Roles, naming conventions, and workspace standards before expanding access

The pilot becomes a real rollout when ownership is explicit and the operating model is written down. This page covers the steps to take before adding your second wave of users.

Define clear owners#

Legal lead

Owns workflow quality and review standards. Decides what counts as acceptable AI output for different task types.

Workspace admin

Keeps naming, folder structure, and playbook standards clean. Manages user access and onboarding.

Executive sponsor

Clears blockers and ties the rollout to a specific business outcome — not general AI curiosity.

Pilot users

First wave of real users. Their patterns, friction points, and shortcuts inform every decision before broader rollout.

Workspace naming standards#

Agree on a matter naming pattern before the first live project enters the system. A consistent format makes matters readable to anyone on the team and keeps the overview page useful.

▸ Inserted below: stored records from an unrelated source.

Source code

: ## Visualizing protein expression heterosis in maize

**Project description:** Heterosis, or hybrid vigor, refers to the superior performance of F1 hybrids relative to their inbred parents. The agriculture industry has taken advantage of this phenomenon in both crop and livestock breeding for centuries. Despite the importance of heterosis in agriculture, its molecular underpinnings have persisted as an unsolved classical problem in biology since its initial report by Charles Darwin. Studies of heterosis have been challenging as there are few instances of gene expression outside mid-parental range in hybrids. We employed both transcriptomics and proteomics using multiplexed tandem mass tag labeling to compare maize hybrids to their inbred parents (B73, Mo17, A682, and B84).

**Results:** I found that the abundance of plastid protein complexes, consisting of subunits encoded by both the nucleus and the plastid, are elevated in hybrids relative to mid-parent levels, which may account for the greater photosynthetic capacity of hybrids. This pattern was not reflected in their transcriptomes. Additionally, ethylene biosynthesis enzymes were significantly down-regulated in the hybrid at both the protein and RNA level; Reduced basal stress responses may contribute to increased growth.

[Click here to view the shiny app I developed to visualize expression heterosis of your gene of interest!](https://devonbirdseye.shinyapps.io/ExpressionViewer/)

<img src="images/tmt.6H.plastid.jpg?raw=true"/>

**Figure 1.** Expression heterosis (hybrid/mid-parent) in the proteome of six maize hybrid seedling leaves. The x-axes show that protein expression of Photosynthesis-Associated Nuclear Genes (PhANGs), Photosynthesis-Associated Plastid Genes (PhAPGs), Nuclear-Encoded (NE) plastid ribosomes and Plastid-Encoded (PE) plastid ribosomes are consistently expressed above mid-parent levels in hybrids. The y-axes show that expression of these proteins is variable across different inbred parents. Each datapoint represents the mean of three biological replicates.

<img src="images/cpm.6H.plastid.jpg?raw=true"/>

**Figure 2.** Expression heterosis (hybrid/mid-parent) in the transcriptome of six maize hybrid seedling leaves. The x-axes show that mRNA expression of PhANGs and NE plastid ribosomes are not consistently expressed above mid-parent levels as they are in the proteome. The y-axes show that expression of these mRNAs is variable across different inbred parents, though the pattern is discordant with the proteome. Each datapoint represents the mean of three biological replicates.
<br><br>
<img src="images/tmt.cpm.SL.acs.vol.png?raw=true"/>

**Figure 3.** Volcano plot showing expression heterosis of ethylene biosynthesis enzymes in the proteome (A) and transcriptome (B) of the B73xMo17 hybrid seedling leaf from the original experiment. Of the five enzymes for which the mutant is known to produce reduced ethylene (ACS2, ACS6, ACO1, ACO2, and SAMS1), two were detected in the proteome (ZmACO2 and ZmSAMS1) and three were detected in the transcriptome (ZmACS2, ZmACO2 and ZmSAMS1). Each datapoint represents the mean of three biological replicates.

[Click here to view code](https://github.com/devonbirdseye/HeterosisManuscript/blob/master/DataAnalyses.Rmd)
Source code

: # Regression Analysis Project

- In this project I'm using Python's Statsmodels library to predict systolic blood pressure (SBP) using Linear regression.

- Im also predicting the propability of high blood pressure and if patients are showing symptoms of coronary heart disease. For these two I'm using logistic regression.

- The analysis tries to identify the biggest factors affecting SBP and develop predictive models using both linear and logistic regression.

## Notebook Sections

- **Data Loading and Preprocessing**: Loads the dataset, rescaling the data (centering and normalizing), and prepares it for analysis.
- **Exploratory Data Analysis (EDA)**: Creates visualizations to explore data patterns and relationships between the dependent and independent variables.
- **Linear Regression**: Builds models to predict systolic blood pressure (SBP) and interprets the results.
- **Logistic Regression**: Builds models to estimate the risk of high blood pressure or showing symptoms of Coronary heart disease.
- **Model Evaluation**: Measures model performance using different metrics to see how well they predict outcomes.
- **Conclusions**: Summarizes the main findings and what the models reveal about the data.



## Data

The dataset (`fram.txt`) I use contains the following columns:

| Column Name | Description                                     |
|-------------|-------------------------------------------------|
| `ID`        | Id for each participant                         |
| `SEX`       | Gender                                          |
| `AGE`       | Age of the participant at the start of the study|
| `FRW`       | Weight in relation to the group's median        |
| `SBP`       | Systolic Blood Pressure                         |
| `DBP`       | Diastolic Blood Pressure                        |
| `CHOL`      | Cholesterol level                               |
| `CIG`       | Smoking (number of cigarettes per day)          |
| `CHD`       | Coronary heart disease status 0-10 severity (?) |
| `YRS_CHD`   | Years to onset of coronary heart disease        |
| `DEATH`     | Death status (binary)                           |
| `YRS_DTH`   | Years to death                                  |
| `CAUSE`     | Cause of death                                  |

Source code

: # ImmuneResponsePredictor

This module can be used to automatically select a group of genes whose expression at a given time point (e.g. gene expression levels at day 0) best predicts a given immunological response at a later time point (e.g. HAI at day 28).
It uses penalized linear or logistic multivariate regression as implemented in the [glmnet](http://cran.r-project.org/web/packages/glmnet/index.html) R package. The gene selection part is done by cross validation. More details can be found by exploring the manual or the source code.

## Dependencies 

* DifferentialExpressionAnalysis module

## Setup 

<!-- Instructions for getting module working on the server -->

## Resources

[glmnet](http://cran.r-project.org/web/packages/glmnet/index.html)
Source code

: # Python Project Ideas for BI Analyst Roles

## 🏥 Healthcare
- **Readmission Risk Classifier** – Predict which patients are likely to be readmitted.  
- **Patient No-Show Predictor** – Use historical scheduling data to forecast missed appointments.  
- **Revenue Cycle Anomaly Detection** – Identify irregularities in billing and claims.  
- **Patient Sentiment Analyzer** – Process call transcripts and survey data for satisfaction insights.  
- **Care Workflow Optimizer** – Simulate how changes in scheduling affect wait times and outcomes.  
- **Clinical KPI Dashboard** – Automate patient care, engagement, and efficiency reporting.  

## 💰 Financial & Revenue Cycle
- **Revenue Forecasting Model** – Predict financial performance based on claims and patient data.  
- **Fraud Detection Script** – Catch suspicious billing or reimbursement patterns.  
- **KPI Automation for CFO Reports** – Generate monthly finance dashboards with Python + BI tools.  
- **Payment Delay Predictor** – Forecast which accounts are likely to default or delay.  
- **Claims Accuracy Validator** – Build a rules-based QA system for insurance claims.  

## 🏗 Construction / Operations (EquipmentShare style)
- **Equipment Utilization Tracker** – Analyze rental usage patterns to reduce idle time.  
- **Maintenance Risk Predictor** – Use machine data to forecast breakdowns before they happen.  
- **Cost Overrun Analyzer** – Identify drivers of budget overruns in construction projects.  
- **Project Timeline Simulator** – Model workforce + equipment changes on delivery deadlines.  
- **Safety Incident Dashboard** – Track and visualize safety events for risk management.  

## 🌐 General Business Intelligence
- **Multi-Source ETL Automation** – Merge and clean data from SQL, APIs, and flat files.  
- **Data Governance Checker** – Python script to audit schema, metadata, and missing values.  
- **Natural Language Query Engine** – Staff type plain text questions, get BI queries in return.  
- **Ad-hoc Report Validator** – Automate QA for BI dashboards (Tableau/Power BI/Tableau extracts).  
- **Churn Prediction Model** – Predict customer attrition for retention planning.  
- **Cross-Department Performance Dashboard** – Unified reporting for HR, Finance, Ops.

Recommended pattern: Client or BU / Issue or Project / Year

Examples:

  • Acme Corp / Supply Agreement Review / 2026
  • HR / Employment Policy Update / Q2
  • Litigation / Sharma v. Singh / 2026

30-day rollout plan#

1

Week 1: prove one workflow

Run a small number of matters end to end with the pilot group. Note where the team hesitates, leaves the product, or falls back to email.

2

Week 2: fix the operating model

Revise naming, folder, and review standards based on real pilot behaviour — not theory. Write down what changed and why.

3

Week 3: train the next group

Onboard the next wave with a short written guide, one or two example matters, and a walkthrough of the most common workflow. Don't teach by demo alone.

4

Week 4: decide on expansion

Look for repeatable value, not novelty. Expand only when the team can explain how the product should be used without needing live support.

Before adding more users#

  • The matter naming standard is written down and the existing matters follow it.
  • The folder structure in the Library is clean and predictable.
  • Review expectations for external-facing outputs are explicit and communicated.
  • At least one completed matter exists as a reference for new users.
  • The workspace admin has a process for onboarding new users consistently.